The National Futures Association (NFA), the self-regulatory body that oversees US futures brokers, found that 14 brokers at Marex Spectron International Limited solicited or accepted orders from US clients without first registering with the Commodity Futures Trading Commission (CFTC) as associated persons. That status is required under NFA rules for anyone dealing with American clients, regardless of where in the world the broker sits.
The Same Desk, the Same Breach, a Higher Bill
The current penalty runs 40% higher than the $250,000 Marex Spectron paid to settle the first case in 2022, which itself followed a 2020 examination covering the same London energy division. According to the NFA regulatory document dated 16 July 2025, the earlier settlement confirmed the $250,000 figure and the firm’s acknowledgement of the conduct.
The underlying NFA Complaint filing establishes that Marex Spectron was and remains required to comply with NFA requirements and is subject to disciplinary proceedings for violations. The Decision document confirms the firm violated NFA Bylaw 301(b) and NFA Compliance Rule 2-2, which govern registration and supervisory obligations respectively. Marex Spectron neither admitted nor denied the findings.

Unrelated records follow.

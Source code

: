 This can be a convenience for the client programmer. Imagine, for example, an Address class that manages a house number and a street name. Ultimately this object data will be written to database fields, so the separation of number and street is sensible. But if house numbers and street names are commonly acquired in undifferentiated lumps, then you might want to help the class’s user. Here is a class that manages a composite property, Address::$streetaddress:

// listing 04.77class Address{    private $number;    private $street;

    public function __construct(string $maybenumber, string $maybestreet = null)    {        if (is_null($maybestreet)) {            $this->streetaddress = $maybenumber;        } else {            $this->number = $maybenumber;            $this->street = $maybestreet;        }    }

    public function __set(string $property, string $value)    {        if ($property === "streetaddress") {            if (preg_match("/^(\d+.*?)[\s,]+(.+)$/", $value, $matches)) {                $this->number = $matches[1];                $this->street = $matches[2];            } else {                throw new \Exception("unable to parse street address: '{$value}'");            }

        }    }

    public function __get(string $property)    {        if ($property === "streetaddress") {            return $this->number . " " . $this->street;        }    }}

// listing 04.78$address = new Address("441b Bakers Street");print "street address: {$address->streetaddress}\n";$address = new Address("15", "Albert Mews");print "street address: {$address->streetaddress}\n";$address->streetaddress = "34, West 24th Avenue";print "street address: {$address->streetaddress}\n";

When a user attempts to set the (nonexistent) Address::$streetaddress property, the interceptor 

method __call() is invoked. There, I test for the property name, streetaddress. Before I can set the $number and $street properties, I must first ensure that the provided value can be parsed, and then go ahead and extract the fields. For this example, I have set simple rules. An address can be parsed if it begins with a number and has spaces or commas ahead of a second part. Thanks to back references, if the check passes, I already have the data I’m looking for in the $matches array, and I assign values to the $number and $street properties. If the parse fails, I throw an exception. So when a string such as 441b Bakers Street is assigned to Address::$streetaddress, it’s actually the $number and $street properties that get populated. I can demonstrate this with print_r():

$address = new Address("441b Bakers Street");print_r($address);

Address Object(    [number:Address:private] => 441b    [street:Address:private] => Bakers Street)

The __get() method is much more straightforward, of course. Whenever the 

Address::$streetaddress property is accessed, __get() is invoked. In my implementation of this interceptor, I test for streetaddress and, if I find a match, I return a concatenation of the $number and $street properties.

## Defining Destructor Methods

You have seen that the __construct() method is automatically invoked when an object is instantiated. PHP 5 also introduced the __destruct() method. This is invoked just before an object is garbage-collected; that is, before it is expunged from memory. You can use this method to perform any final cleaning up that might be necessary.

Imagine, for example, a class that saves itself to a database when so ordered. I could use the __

Of the 14 brokers named in the current matter, 13 worked in London and one in Dubai. Together they handled roughly 75 trades for 20 US customers between February and April 2024, and represented approximately 40% of the brokers on the London energy desk at that time.

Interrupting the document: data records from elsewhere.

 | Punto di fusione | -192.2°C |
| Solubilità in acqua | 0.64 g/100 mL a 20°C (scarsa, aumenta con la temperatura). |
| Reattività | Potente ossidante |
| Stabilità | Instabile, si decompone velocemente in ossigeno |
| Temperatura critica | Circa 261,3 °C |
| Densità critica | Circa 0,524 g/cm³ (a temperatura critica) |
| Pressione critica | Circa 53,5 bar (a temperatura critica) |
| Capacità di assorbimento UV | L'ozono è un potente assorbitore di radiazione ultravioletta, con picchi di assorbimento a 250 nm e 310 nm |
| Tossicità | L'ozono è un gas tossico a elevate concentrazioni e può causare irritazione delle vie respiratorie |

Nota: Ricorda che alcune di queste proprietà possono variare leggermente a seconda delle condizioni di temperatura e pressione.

Why the Registration Rule Exists
A CFTC exemption permits brokers based outside the United States to skip registration when they deal exclusively with non-US customers. The 14 Marex Spectron brokers did not qualify because their clients were companies formed or headquartered in the United States. The complaint cites one example: a London broker arranging a crude oil contract-for-difference (a bilateral agreement to exchange the difference in an asset’s price between opening and closing) in March 2024 for a client that firm records identified as an Illinois company based in Chicago.

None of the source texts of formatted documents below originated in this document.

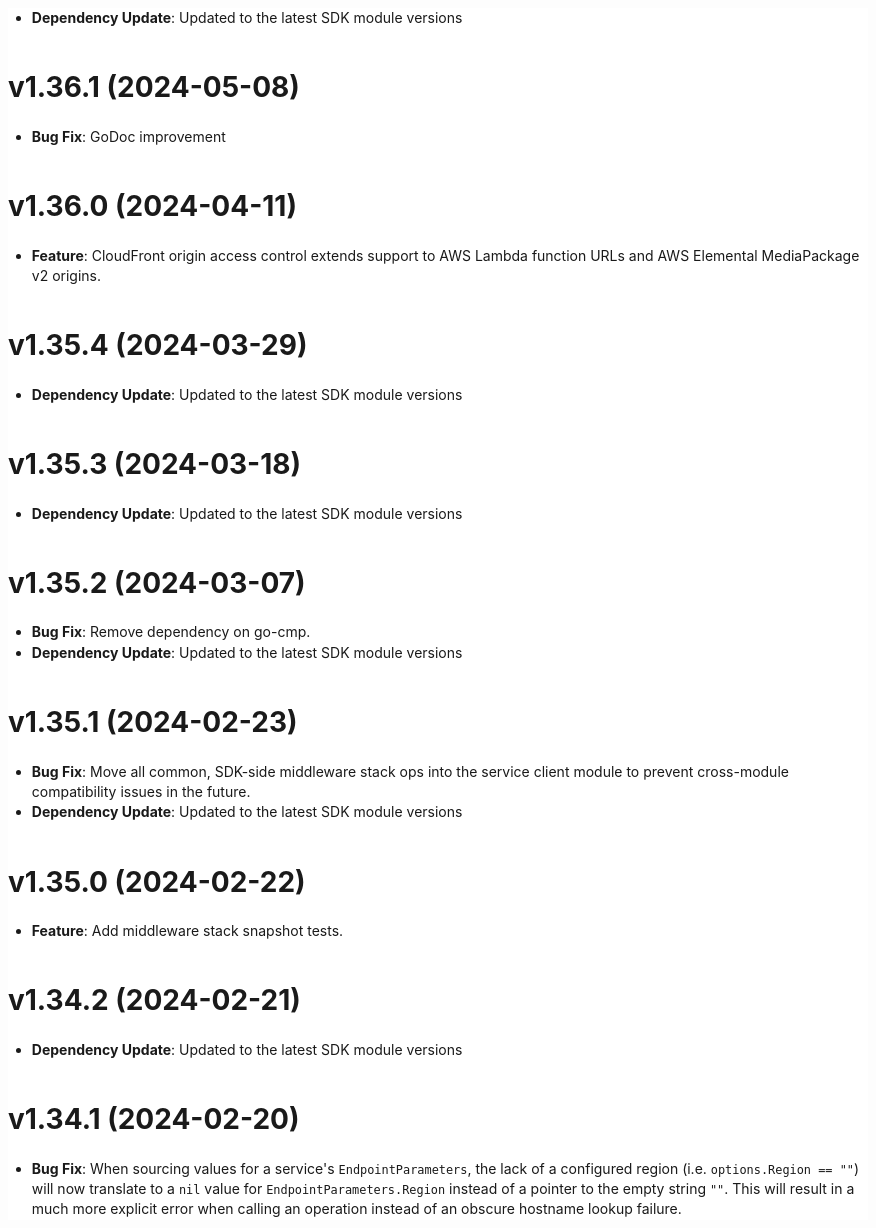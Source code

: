 * **Dependency Update**: Updated to the latest SDK module versions

# v1.36.1 (2024-05-08)

* **Bug Fix**: GoDoc improvement

# v1.36.0 (2024-04-11)

* **Feature**: CloudFront origin access control extends support to AWS Lambda function URLs and AWS Elemental MediaPackage v2 origins.

# v1.35.4 (2024-03-29)

* **Dependency Update**: Updated to the latest SDK module versions

# v1.35.3 (2024-03-18)

* **Dependency Update**: Updated to the latest SDK module versions

# v1.35.2 (2024-03-07)

* **Bug Fix**: Remove dependency on go-cmp.
* **Dependency Update**: Updated to the latest SDK module versions

# v1.35.1 (2024-02-23)

* **Bug Fix**: Move all common, SDK-side middleware stack ops into the service client module to prevent cross-module compatibility issues in the future.
* **Dependency Update**: Updated to the latest SDK module versions

# v1.35.0 (2024-02-22)

* **Feature**: Add middleware stack snapshot tests.

# v1.34.2 (2024-02-21)

* **Dependency Update**: Updated to the latest SDK module versions

# v1.34.1 (2024-02-20)

* **Bug Fix**: When sourcing values for a service's `EndpointParameters`, the lack of a configured region (i.e. `options.Region == ""`) will now translate to a `nil` value for `EndpointParameters.Region` instead of a pointer to the empty string `""`. This will result in a much more explicit error when calling an operation instead of an obscure hostname lookup failure.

The 2022 case, reported by Finance Magnates at the time, had named 18 brokers in the same division and ended in settlement alongside separate NFA actions against other firms. The current complaint names fewer individuals but covers a shorter examination window, and the NFA described the repeat findings as “especially troubling” given the firm had already settled the same type of case. The regulator concluded that Marex Spectron had not put effective controls in place to prevent the conduct from recurring.
One Broker, Three Years, Fifty Trades
The NFA’s sharpest language concerns a broker identified only as Employee 1. He was flagged during the 2020 examination. At that point, the firm told the NFA that a registered colleague would take over his US business. Instead, he went on to arrange more than 50 trades for US customers between June 2021 and June 2024 while remaining unregistered throughout.
That timeline stretches across both the period when the first case was being resolved and well into the window covered by the current complaint. For a retail investor in Marex Group stock, that sequence matters: it suggests the compliance failure was not a one-off oversight caught quickly, but a pattern that persisted even after a formal regulatory settlement.
Marex Group itself is a broader entity with multiple NFA-registered affiliates. The NFA BASIC disciplinary record for Marex Spectron Asia Pte Ltd shows that Marex Spectron International Limited is not the only group entity with an NFA regulatory history. The $350,000 fine itself is not large relative to the group’s revenues, but the escalation in penalty and the NFA’s language about inadequate controls will put the firm’s compliance programme under closer scrutiny.
The NFA can escalate sanctions for repeat offenders, and any further examination finding a third instance of the same conduct would face a much harder starting point in any settlement negotiation. Whether the firm can demonstrate to the NFA that structural changes have now been made is the question that will shape its regulatory standing in the US market over the next examination cycle.